OS grid reference:- TA 115 807
Once a fishing village, Filey has a large beach and became a popular tourist resort. The oldest building in the town is the parish church on Church Hill, which is dedicated to St Oswald and dates to the twelfth century. In circa 1830, the now Grade II listed Langford Villa was built and later became the summer residence of the Terry's family, the famous York chocolatiers. Shortly later, in 1835, Birmingham solicitor John Wilkes bought seven acres of land and built the crescent, later to become known as the Royal Crescent, which was opened in the 1850s. In the twentieth century, the Butlins Holiday Camp proved to play a major role in Filey's economy.

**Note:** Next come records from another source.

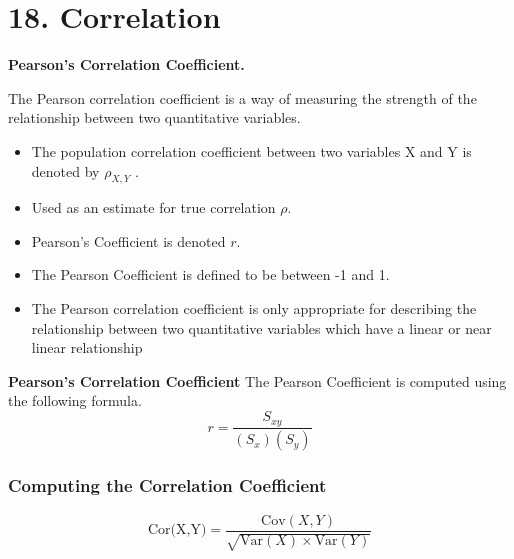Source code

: 
	\chapter{18. Correlation}
	
	
	
	\noindent \textbf{Pearson's Correlation Coefficient.}
	
	The Pearson correlation coefficient is a way of measuring the
	strength of the relationship between two quantitative variables.
	
	\begin{itemize}
		\item The population correlation coefficient between two variables X and
		Y is denoted by $\rho_{X,Y}$ .
		\item Used as an estimate for true correlation $\rho$.
		\item Pearson's Coefficient is denoted $r$.
		\item The Pearson Coefficient is defined to be between -1 and 1.
		\item The Pearson correlation coefficient is only appropriate for
		describing the relationship between two quantitative variables
		which have a linear or near linear relationship
	\end{itemize}
	
	\noindent \textbf{Pearson's Correlation Coefficient}
	The Pearson Coefficient is computed using the following formula.
	\[ r = \frac{S_{xy}}{(S_x)(S_y)} \]
	
	

	
	

		\subsection{Computing the Correlation Coefficient}
		
		\[ \mbox{Cor(X,Y)} = \frac{\mbox{Cov}(X,Y)}{\sqrt{\mbox{Var}(X) \times \mbox{Var}(Y)}} \]
		
		

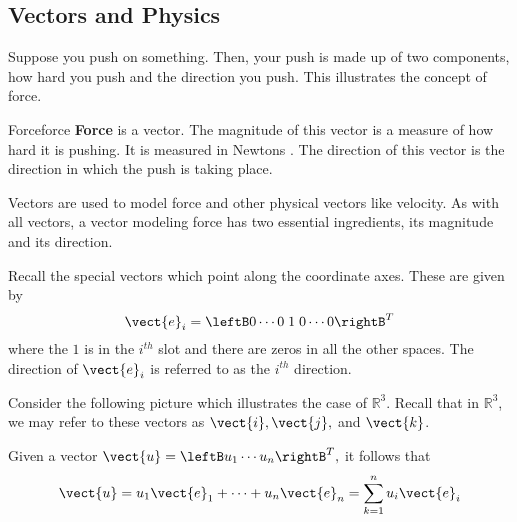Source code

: \subsection{Vectors and Physics}

Suppose you push
on something. Then, your push is made up of two components, how hard you push and the direction you push. This illustrates the concept of force.

\begin{definition}{Force}{force}
\textbf{Force}
 is a vector. The magnitude of this vector is a measure of how
hard it is pushing. It is measured in Newtons . The direction of this vector is the direction in which the push is taking place.
\end{definition}

Vectors are used to model force and other physical vectors like velocity.
 As with all vectors, a vector modeling force has two essential
ingredients, its magnitude and its direction.

Recall the special vectors which point along the coordinate axes.
These are given by 
\begin{equation*}
\vect{e}_{i} = \leftB 0 \cdots 0 \; 1 \; 0 \cdots 0 \rightB^T
\end{equation*}
where the $1$ is in the $i^{th}$ slot and there are zeros in all the other
spaces. The direction of $\vect{e}_{i}$ is referred to as the $i^{th}$ direction.

Consider the following picture which illustrates the case of $\mathbb{R}^{3}.$ 
Recall that in $\mathbb{R}^3$, we may refer to these vectors as $\vect{i}, \vect{j},$ and $\vect{k}$. 

\begin{center}
\end{center}

Given a vector $\vect{u}=\leftB u_{1} \cdots u_{n}\rightB^T ,$ it follows
that
\begin{equation*}
\vect{u}=u_{1}\vect{e}_{1}+\cdots +u_{n}\vect{e}_{n}=
\sum_{k=1}^{n}u_{i}\vect{e}_{i}
\end{equation*}


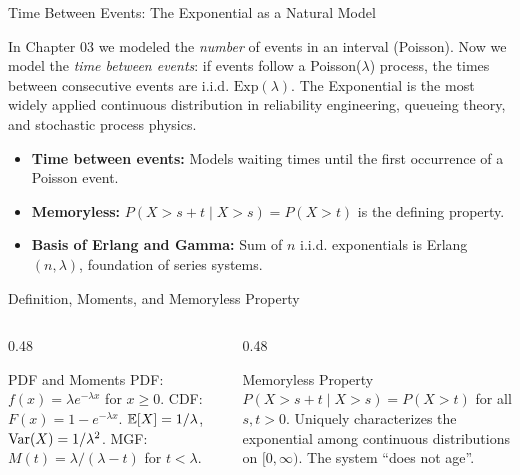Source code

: \documentclass[aspectratio=169,xcolor={dvipsnames,table}]{beamer}
\begin{document}
\begin{frame}{Time Between Events: The Exponential as a Natural Model}
	\footnotesize
	\begin{motivacion}
		In Chapter 03 we modeled the \emph{number} of events in an interval (Poisson). Now we model the \emph{time between events}: if events follow a Poisson($\lambda$) process, the times between consecutive events are i.i.d. $\text{Exp}(\lambda)$. The Exponential is the most widely applied continuous distribution in reliability engineering, queueing theory, and stochastic process physics.
	\end{motivacion}
	\vspace{0.15cm}
	\pause
	\begin{itemize}\itemsep=0.1cm
		\item \textbf{Time between events:} Models waiting times until the first occurrence of a Poisson event. \pause
		\item \textbf{Memoryless:} $P(X > s + t \mid X > s) = P(X > t)$ is the defining property. \pause
		\item \textbf{Basis of Erlang and Gamma:} Sum of $n$ i.i.d. exponentials is Erlang$(n, \lambda)$, foundation of series systems.
	\end{itemize}
\end{frame}

\begin{frame}{Definition, Moments, and Memoryless Property}
	\vspace{-0.15cm}
	\begin{columns}[T]
		\begin{column}{0.48\textwidth}
			\begin{block}{PDF and Moments}
				\footnotesize
				PDF: $f(x) = \lambda e^{-\lambda x}$ for $x \ge 0$. CDF: $F(x) = 1 - e^{-\lambda x}$. $\E[X] = 1/\lambda$, $\Var(X) = 1/\lambda^{2}$. MGF: $M(t) = \lambda/(\lambda-t)$ for $t < \lambda$.
			\end{block}
		\end{column}
		\begin{column}{0.48\textwidth}
			\begin{alertblock}{Memoryless Property}
				\footnotesize
				$P(X > s + t \mid X > s) = P(X > t)$ for all $s, t > 0$. Uniquely characterizes the exponential among continuous distributions on $[0, \infty)$. The system ``does not age''.
			\end{alertblock}
		\end{column}
	\end{columns}
\end{frame}
\end{document}
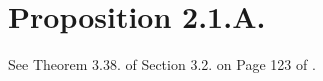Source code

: \section{Proposition 2.1.A.}

See Theorem 3.38. of Section 3.2. on Page 123 of \cite{rotman2009introduction}.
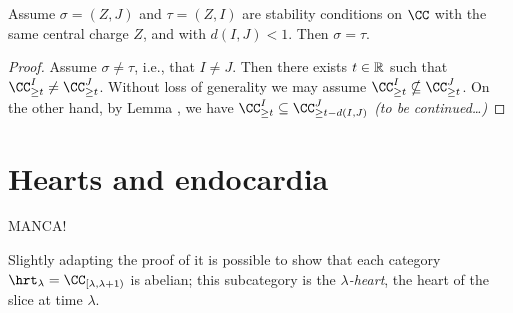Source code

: \begin{lemma}
Assume $\sigma= (Z,J)$ and $\tau = (Z,I)$ are stability conditions
on $\CC$ with the same central charge $Z$, and with $d(I,J) < 1$. Then $\sigma=\tau$.
\end{lemma}
\begin{proof}
Assume $\sigma\neq \tau$, i.e., that $I\neq J$. Then there exists $t\in\mathbb{R}$ such that $\CC_{\geq t}^I\neq \CC_{\geq t}^J$. Without loss of generality we may assume $\CC_{\geq t}^I\nsubseteq \CC_{\geq t}^J$. On the other hand, by Lemma , we have $\CC_{\geq t}^I\subseteq \CC_{\geq t-d(I,J)}^J$ {\it(to be continued\dots)}
\end{proof}

\section{Hearts and endocardia}\label{hearts.endocar}
\epigraph{MANCA!}{}

\index{ab-endocardium@$[a,b)$\hyp{}endocardium}
Slightly adapting the proof of \athm {} it is possible to show that each category $\hrt_\lambda = \CC_{[\lambda,\lambda+1)}$ is abelian; this subcategory is the $\lambda$\emph{\hyp{}heart}, \ie the heart of the slice at time $\lambda$.

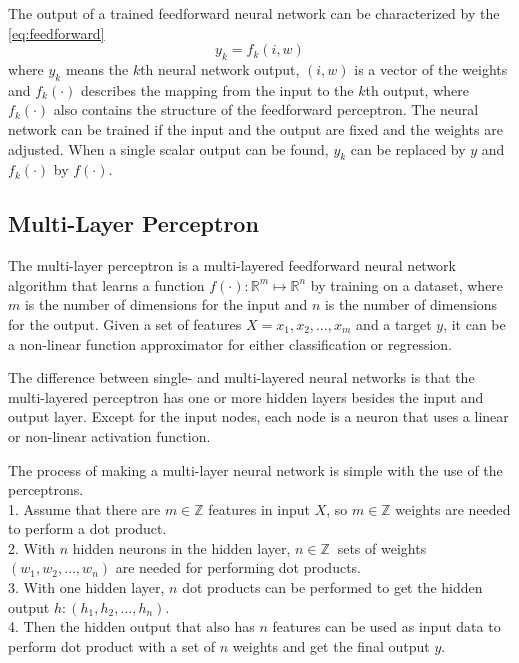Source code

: \noindent The output of a trained feedforward neural network can be characterized by the \autoref{eq:feedforward}
\begin{equation} y_k = f_k(i,w) \label{eq:feedforward} \end{equation}
where $y_k$ means the $k$th neural network output, $(i,w)$ is a vector of the weights and $f_k(\cdot)$ describes the mapping from the input to the $k$th output, where $f_k(\cdot)$ also contains the structure of the feedforward perceptron. The neural network can be trained if the input and the output are fixed and the weights are adjusted. When a single scalar output can be found, $y_k$ can be replaced by $y$ and $f_k(\cdot)$ by $f(\cdot)$.



\subsection{Multi-Layer Perceptron}

The multi-layer perceptron is a multi-layered feedforward neural network algorithm that learns a function $f(\cdot) : \mathbb{R}^m \mapsto \mathbb{R}^n$ by training on a dataset, where $m$ is the number of dimensions for the input and $n$ is the number of dimensions for the output. Given a set of features $X = x_1, x_2, \dots, x_m$ and a target $y$, it can be a non-linear function approximator for either classification or regression. \medskip

The difference between single- and multi-layered neural networks is that the multi-layered perceptron has one or more hidden layers besides the input and output layer. Except for the input nodes, each node is a neuron that uses a linear or non-linear activation function. \medskip

The process of making a multi-layer neural network is simple with the use of the perceptrons.\\
1. Assume that there are $m\in\mathbb{Z}$ features in input $X$, so $m\in\mathbb{Z}$ weights are needed to perform a dot product.\\
2. With $n$ hidden neurons in the hidden layer, $n\in\mathbb{Z}~$ sets of weights $(w_1, w_2, \dots , w_n)$ are needed for performing dot products.\\
3. With one hidden layer, $n$ dot products can be performed to get the hidden output $h: (h_1, h_2, \dots , h_n).$\\
4. Then the hidden output that also has $n$ features can be used as input data to perform dot product with a set of $n$ weights and get the final output $y$. \bigskip

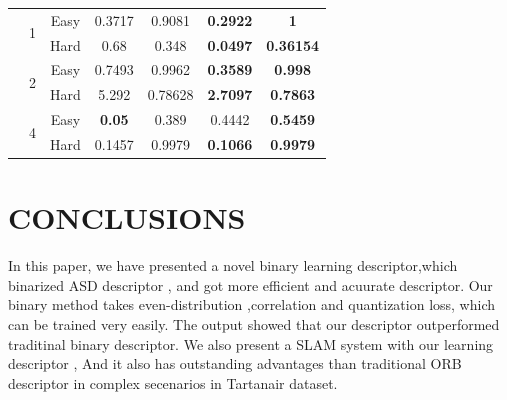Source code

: \documentclass[conference]{IEEEtran}
\begin{document}
\begin{table}[h]
\begin{center}
\begin{tabular}{ccccccc}
                                   &  \multirow{2}{*}{1}   &  \multicolumn{1}{c}{Easy}  & \multicolumn{1}{c}{0.3717} & \multicolumn{1}{c}{0.9081} & \multicolumn{1}{c}{\textbf{0.2922}}  & \multicolumn{1}{c}{\textbf{1}}   \\
  \cline{3-7}
                                                          & \multicolumn{1}{c}{} &  \multicolumn{1}{c}{Hard}  & \multicolumn{1}{c}{0.68} & \multicolumn{1}{c}{0.348} & \multicolumn{1}{c}{\textbf{0.0497}}  & \multicolumn{1}{c}{\textbf{0.36154}}   \\
  \cline{2-7}
                                    &  \multirow{2}{*}{2}   &  \multicolumn{1}{c}{Easy}  & \multicolumn{1}{c}{0.7493} & \multicolumn{1}{c}{0.9962} & \multicolumn{1}{c}{\textbf{0.3589}}  & \multicolumn{1}{c}{\textbf{0.998}}   \\
  \cline{3-7}
                                                          & \multicolumn{1}{c}{} &  \multicolumn{1}{c}{Hard}  & \multicolumn{1}{c}{5.292} & \multicolumn{1}{c}{0.78628} & \multicolumn{1}{c}{\textbf{2.7097}}  & \multicolumn{1}{c}{\textbf{0.7863}}   \\
  \cline{2-7}
                                    &  \multirow{2}{*}{4}   &  \multicolumn{1}{c}{Easy}  & \multicolumn{1}{c}{\textbf{0.05}} & \multicolumn{1}{c}{0.389} & \multicolumn{1}{c}{0.4442}  & \multicolumn{1}{c}{\textbf{0.5459}}   \\
  \cline{3-7}
                                                          & \multicolumn{1}{c}{} &  \multicolumn{1}{c}{Hard}  & \multicolumn{1}{c}{0.1457} & \multicolumn{1}{c}{0.9979} & \multicolumn{1}{c}{\textbf{0.1066}}  & \multicolumn{1}{c}{\textbf{0.9979}}   \\

\midrule
\toprule
\end{tabular} 
\end{center}
\end{table}
\vspace{-0.47cm}


\section{CONCLUSIONS}

In this paper, we have presented a novel binary learning descriptor,which binarized ASD descriptor , and got more efficient and acuurate descriptor. Our binary method takes even-distribution ,correlation and quantization loss, which can be trained very easily. The output showed that our descriptor outperformed traditinal binary descriptor. We also present a SLAM system with our learning descriptor , And it also has outstanding advantages than traditional ORB descriptor in complex secenarios in Tartanair dataset.
\end{document}
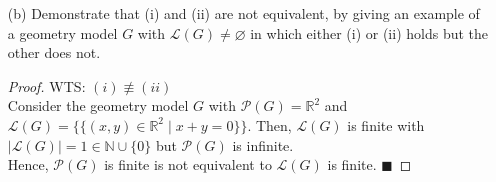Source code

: \documentclass[a4paper, 10pt]{exam}
\begin{document}
\begin{questions}
\begin{enumerate}
\begin{proof}
           Indeed, $\mathscr{P} (G)$ is finite is equivalent to $\mathscr{P}(G) \cup \mathscr{L} (G)$ is finite. $\blacksquare$
        \end{proof}
      \item[(b)] Demonstrate that (i) and (ii) are not equivalent, by giving an example of a geometry model $G$ with $\mathscr{L}(G) \neq \varnothing$ in which either (i) or (ii) holds but the other does not.
        \begin{proof}
            WTS: $(i) \not\equiv (ii)$ \\
            Consider the geometry model $G$ with $\mathscr{P} (G) = \mathbb{R}^2$ and $\mathscr{L} (G) =\{\{(x,y) \in \mathbb{R}^2 \mid x + y = 0 \}\}$. Then, $\mathscr{L} (G)$ is finite with $|\mathscr{L} (G)| = 1 \in \mathbb{N} \cup \{0\}$ but $\mathscr{P} (G)$ is infinite. \\
             
            Hence, $\mathscr{P} (G)$ is finite is not equivalent to $\mathscr{L} (G)$ is finite. $\blacksquare$
        \end{proof}

    \end{enumerate}
    
\end{questions}
\end{document}
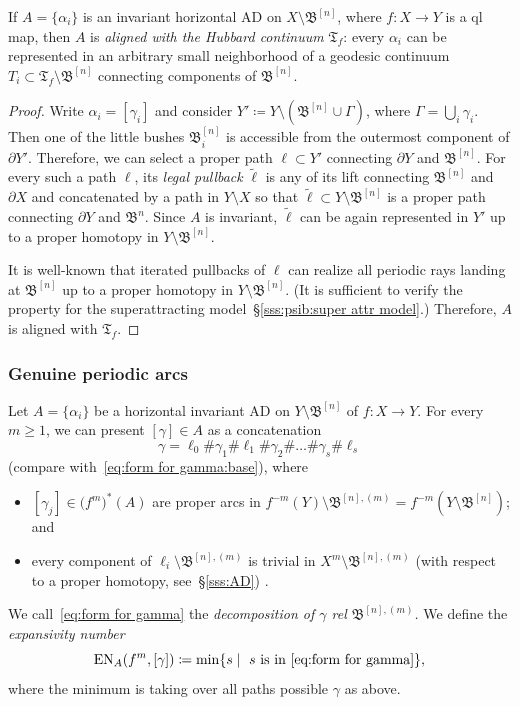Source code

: \documentclass{amsart}
\newcommand{\Hub}{{\mathfrak T}}
\newcommand{\ExpN}{{\operatorname{EN}}}
\newcommand{\bush}{{\mathfrak B }}
\newcommand{\bbush}{{\boldsymbol {\mathfrak B} }}
\newcommand{\1}{{\mathbb 1 }}
\begin{document}
\begin{lem}[Alignment with $\Hub_f$, following~{\cite[\S4]{K}}]\label{lem:Alignment}
If $A=\{\alpha_i\}$ is an invariant horizontal AD on $X\setminus \bbush^{[n]}$, where $f\colon X\to Y$ is a ql map, then $A$ is \emph{aligned with the Hubbard continuum} $\Hub_f$: every $\alpha_i$ can be represented in an arbitrary small neighborhood of a geodesic continuum $T_i\subset \Hub_f\setminus \bbush^{[n]}$ connecting components of $\bbush^{[n]}$.
\end{lem}
\begin{proof}
Write $\alpha_i=[\gamma_i]$ and consider $Y'\coloneqq Y\setminus \left(\bbush^{[n]}\cup  \Gamma \right)$, where $\Gamma=\bigcup_i \gamma_i$. Then one of the little bushes $\bush^{[n]}_i$ is accessible from the outermost component of $\partial Y'$. Therefore, we can select a proper path $\ell \subset Y'$ connecting $\partial Y$ and $\bbush^{[n]}$. For every such a path $\ell$, its \emph{legal pullback} $\widetilde \ell$ is any of its lift connecting $\bbush^{[n]}$ and $\partial X$ and concatenated by a path in $Y\setminus X$ so that $\widetilde \ell\subset Y\setminus \bbush^{[n]}$ is a proper path connecting $\partial Y$ and $\bbush^{n}$. Since $A$ is invariant, $\widetilde \ell$ can be again represented in $Y'$ up to a proper homotopy in $Y\setminus \bbush^{[n]}$.


It is well-known that iterated pullbacks of $\ell$ can realize all periodic rays landing at $\bbush^{[n]}$ up to a proper homotopy in $Y\setminus \bbush^{[n]}$. (It is sufficient to verify the property for the superattracting model~\S\ref{sss:psib:super attr model}.)  Therefore, $A$ is aligned with $\Hub_f$.
\end{proof}

\subsubsection{Genuine periodic arcs} \label{sss:periodic arcs}Let $A=\{\alpha_i\}$ be a horizontal invariant AD on $Y\setminus \bbush^{[n]}$ of $f\colon X\to Y$. For every $m\ge 1$, we can present $[\gamma]\in A$ as a concatenation
\begin{equation}
\label{eq:form for gamma}
\gamma = \ell_0\#\gamma_1\# \ell_1 \#\gamma_2\# \dots \#\gamma_s\#\ell_s
\end{equation}
(compare with~\eqref{eq:form for gamma:base}), where 
\begin{itemize}
\item $[\gamma_j]\in\big( f^{m}\big)^*(A)$ are proper arcs in $f^{-m}(Y)\setminus \bbush^{[n],(m)}=f^{-m}\left(Y\setminus \bbush^{[n]}\right)$; and
\item every component of $\ell_i\setminus \bbush^{[n],(m)}$ is trivial in $X^m\setminus \bbush^{[n],(m)}$  (with respect to a proper homotopy, see~\S\ref{sss:AD}) .
\end{itemize}
We call~\eqref{eq:form for gamma} the \emph{decomposition of $\gamma$ rel $\bbush^{[n],(m)}$.}  We define the \emph{expansivity number} \[\ExpN_A(f^m, [\gamma])\coloneqq \min \{s \mid \ s \text{ is in \eqref{eq:form for gamma}}\},\]
where the minimum is taking over all paths possible $\gamma$ as above.
 
\end{document}
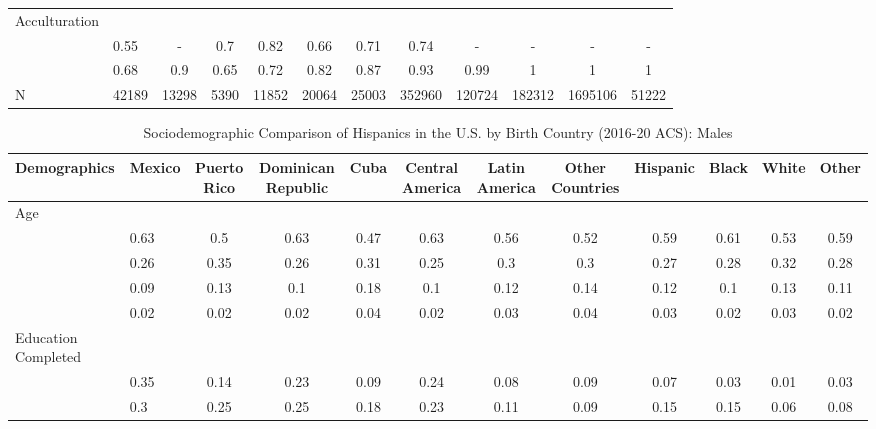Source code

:\documentclass[
]{article}
\begin{document}
\begin{landscape}
\begin{table}[ht]
\begin{tabular}{>{\raggedright\arraybackslash}p{3.2cm}|lcccccc|cccc}
  Acculturation &  &  &  &  &  &  &  &  &  &  &  \\ 
  \multicolumn{1}{>{\raggedleft\arraybackslash}p{1.6cm}|}{\makebox[1.6cm][r]{Citizen }}& 0.55 & - & 0.7 & 0.82 & 0.66 & 0.71 & 0.74 & - & - & - & - \\ 
  \multicolumn{1}{>{\raggedleft\arraybackslash}p{3cm}|}{\makebox[3cm][r]{English Speakers }}& 0.68 & 0.9 & 0.65 & 0.72 & 0.82 & 0.87 & 0.93 & 0.99 & 1 & 1 & 1 \\ 
  N & 42189 & 13298 & 5390 & 11852 & 20064 & 25003 & 352960 & 120724 & 182312 & 1695106 & 51222 \\ 
   \hline
\end{tabular}
\endgroup
\end{table}


\begin{table}[ht]
\centering
\caption{Sociodemographic Comparison of Hispanics in the U.S. by Birth Country (2016-20 ACS): Males} 
\begingroup\small
\begin{tabular}{>{\raggedright\arraybackslash}p{3.2cm}|lcccccc|cccc}
  \hline
Demographics & Mexico & Puerto Rico & Dominican Republic & Cuba & Central America & Latin America & Other Countries & Hispanic & Black & White & Other \\ 
  \hline
Age &  &  &  &  &  &  &  &  &  &  &  \\ 
  \multicolumn{1}{>{\raggedleft\arraybackslash}p{1.5cm}|}{\makebox[1.5cm][r]{60 - 69 }}& 0.63 & 0.5 & 0.63 & 0.47 & 0.63 & 0.56 & 0.52 & 0.59 & 0.61 & 0.53 & 0.59 \\ 
  \multicolumn{1}{>{\raggedleft\arraybackslash}p{1.5cm}|}{\makebox[1.5cm][r]{70 - 79 }}& 0.26 & 0.35 & 0.26 & 0.31 & 0.25 & 0.3 & 0.3 & 0.27 & 0.28 & 0.32 & 0.28 \\ 
  \multicolumn{1}{>{\raggedleft\arraybackslash}p{1.5cm}|}{\makebox[1.5cm][r]{80 - 89 }}& 0.09 & 0.13 & 0.1 & 0.18 & 0.1 & 0.12 & 0.14 & 0.12 & 0.1 & 0.13 & 0.11 \\ 
  \multicolumn{1}{>{\raggedleft\arraybackslash}p{1.5cm}|}{\makebox[1.5cm][r]{90 plus }}& 0.02 & 0.02 & 0.02 & 0.04 & 0.02 & 0.03 & 0.04 & 0.03 & 0.02 & 0.03 & 0.02 \\ 
  Education Completed &  &  &  &  &  &  &  &  &  &  &  \\ 
  \multicolumn{1}{>{\raggedleft\arraybackslash}p{3.2cm}|}{\makebox[3.2cm][r]{Less than Primary }}& 0.35 & 0.14 & 0.23 & 0.09 & 0.24 & 0.08 & 0.09 & 0.07 & 0.03 & 0.01 & 0.03 \\ 
  \multicolumn{1}{>{\raggedleft\arraybackslash}p{1.7cm}|}{\makebox[1.7cm][r]{Primary }}& 0.3 & 0.25 & 0.25 & 0.18 & 0.23 & 0.11 & 0.09 & 0.15 & 0.15 & 0.06 & 0.08 \\ 

\end{tabular}
\end{table}
\end{landscape}
\end{document}

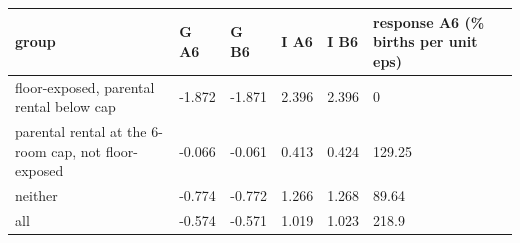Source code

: \begingroup\small
\setlength{\tabcolsep}{3pt}
\renewcommand{\arraystretch}{1.04}
\begin{tabularx}{\linewidth}{XXXXXX}
\toprule
group & G A6 & G B6 & I A6 & I B6 & response A6 (\% births per unit eps) \\
\midrule
floor-exposed, parental rental below cap & -1.872 & -1.871 & 2.396 & 2.396 & 0 \\
parental rental at the 6-room cap, not floor-exposed & -0.066 & -0.061 & 0.413 & 0.424 & 129.25 \\
neither & -0.774 & -0.772 & 1.266 & 1.268 & 89.64 \\
all & -0.574 & -0.571 & 1.019 & 1.023 & 218.9 \\
\bottomrule
\end{tabularx}
\endgroup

Filey Beach offers a 5 mile stretch of clean, award winning golden beaches. The Seafront Sculpture Trail features a series of artworks inspired by Filey's natural heritage, designed by artist Russ Coleman. The seafront has pleasant gardens, and attractions for all the family, such as the paddling pool, and a crazy golf game.
Seals may be sighted on the beach at Filey Brigg, a peninsula at the northern end of the town, which has some fascinating geology and marine life, and is surrounded by hundreds of wrecks which remain a source of intrigue to professional divers. Summer porpoise sightings are regular. The Bird Garden and Animal Park (pictured above) has a mix of exotic animals, birds and wildlife.
Filey stands at the eastern end of the Cleveland Way long-distance footpath which starts at Helmsley and skirts the North York Moors the northern end of the Yorkshire Wolds Way National Trail which starts at Hessle and crosses the Yorkshire Wolds.